INSTRUCTIONS FOR THE TASK:
Your response should contain each line of the data that includes "general".

Top of SOURCE MATERIAL

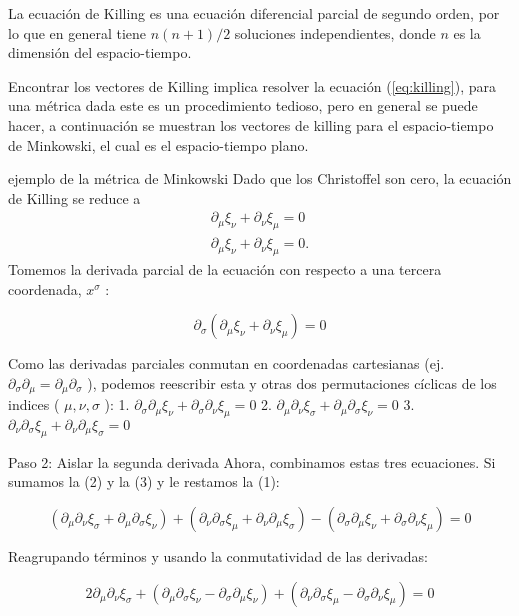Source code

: \begin{note}
    La ecuación de Killing es una ecuación diferencial parcial de segundo orden, por lo que en general tiene $n(n+1)/2$ soluciones independientes, donde $n$ es la dimensión del espacio-tiempo.
\end{note}
Encontrar los vectores de Killing implica resolver la ecuación (\ref{eq:killing}), para una métrica dada este es un procedimiento tedioso, pero en general se puede hacer, a continuación se muestran los vectores de killing para el espacio-tiempo de Minkowski, el cual es el espacio-tiempo plano.

ejemplo de la métrica de Minkowski
Dado que los Christoffel son cero, la ecuación de Killing se reduce a
\begin{equation}
    \begin{aligned}
        \partial_\mu \xi_\nu + \partial_\nu \xi_\mu =0\\
        \partial_\mu \xi_\nu + \partial_\nu \xi_\mu =0.
    \end{aligned}
\end{equation}
Tomemos la derivada parcial de la ecuación con respecto a una tercera coordenada, $x^\sigma$ :

$$
\partial_\sigma\left(\partial_\mu \xi_\nu+\partial_\nu \xi_\mu\right)=0
$$

Como las derivadas parciales conmutan en coordenadas cartesianas (ej. $\partial_\sigma \partial_\mu=\partial_\mu \partial_\sigma$ ), podemos reescribir esta y otras dos permutaciones cíclicas de los indices ( $\mu, \nu, \sigma$ ):
1. $\partial_\sigma \partial_\mu \xi_\nu+\partial_\sigma \partial_\nu \xi_\mu=0$
2. $\partial_\mu \partial_\nu \xi_\sigma+\partial_\mu \partial_\sigma \xi_\nu=0$
3. $\partial_\nu \partial_\sigma \xi_\mu+\partial_\nu \partial_\mu \xi_\sigma=0$

Paso 2: Aislar la segunda derivada
Ahora, combinamos estas tres ecuaciones. Si sumamos la (2) y la (3) y le restamos la (1):

$$
\left(\partial_\mu \partial_\nu \xi_\sigma+\partial_\mu \partial_\sigma \xi_\nu\right)+\left(\partial_\nu \partial_\sigma \xi_\mu+\partial_\nu \partial_\mu \xi_\sigma\right)-\left(\partial_\sigma \partial_\mu \xi_\nu+\partial_\sigma \partial_\nu \xi_\mu\right)=0
$$

Reagrupando términos y usando la conmutatividad de las derivadas:

$$
2 \partial_\mu \partial_\nu \xi_\sigma+\left(\partial_\mu \partial_\sigma \xi_\nu-\partial_\sigma \partial_\mu \xi_\nu\right)+\left(\partial_\nu \partial_\sigma \xi_\mu-\partial_\sigma \partial_\nu \xi_\mu\right)=0
$$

Bottom of SOURCE MATERIAL

REPLY:
    La ecuación de Killing es una ecuación diferencial parcial de segundo orden, por lo que en general tiene $n(n+1)/2$ soluciones independientes, donde $n$ es la dimensión del espacio-tiempo.
Encontrar los vectores de Killing implica resolver la ecuación (\ref{eq:killing}), para una métrica dada este es un procedimiento tedioso, pero en general se puede hacer, a continuación se muestran los vectores de killing para el espacio-tiempo de Minkowski, el cual es el espacio-tiempo plano.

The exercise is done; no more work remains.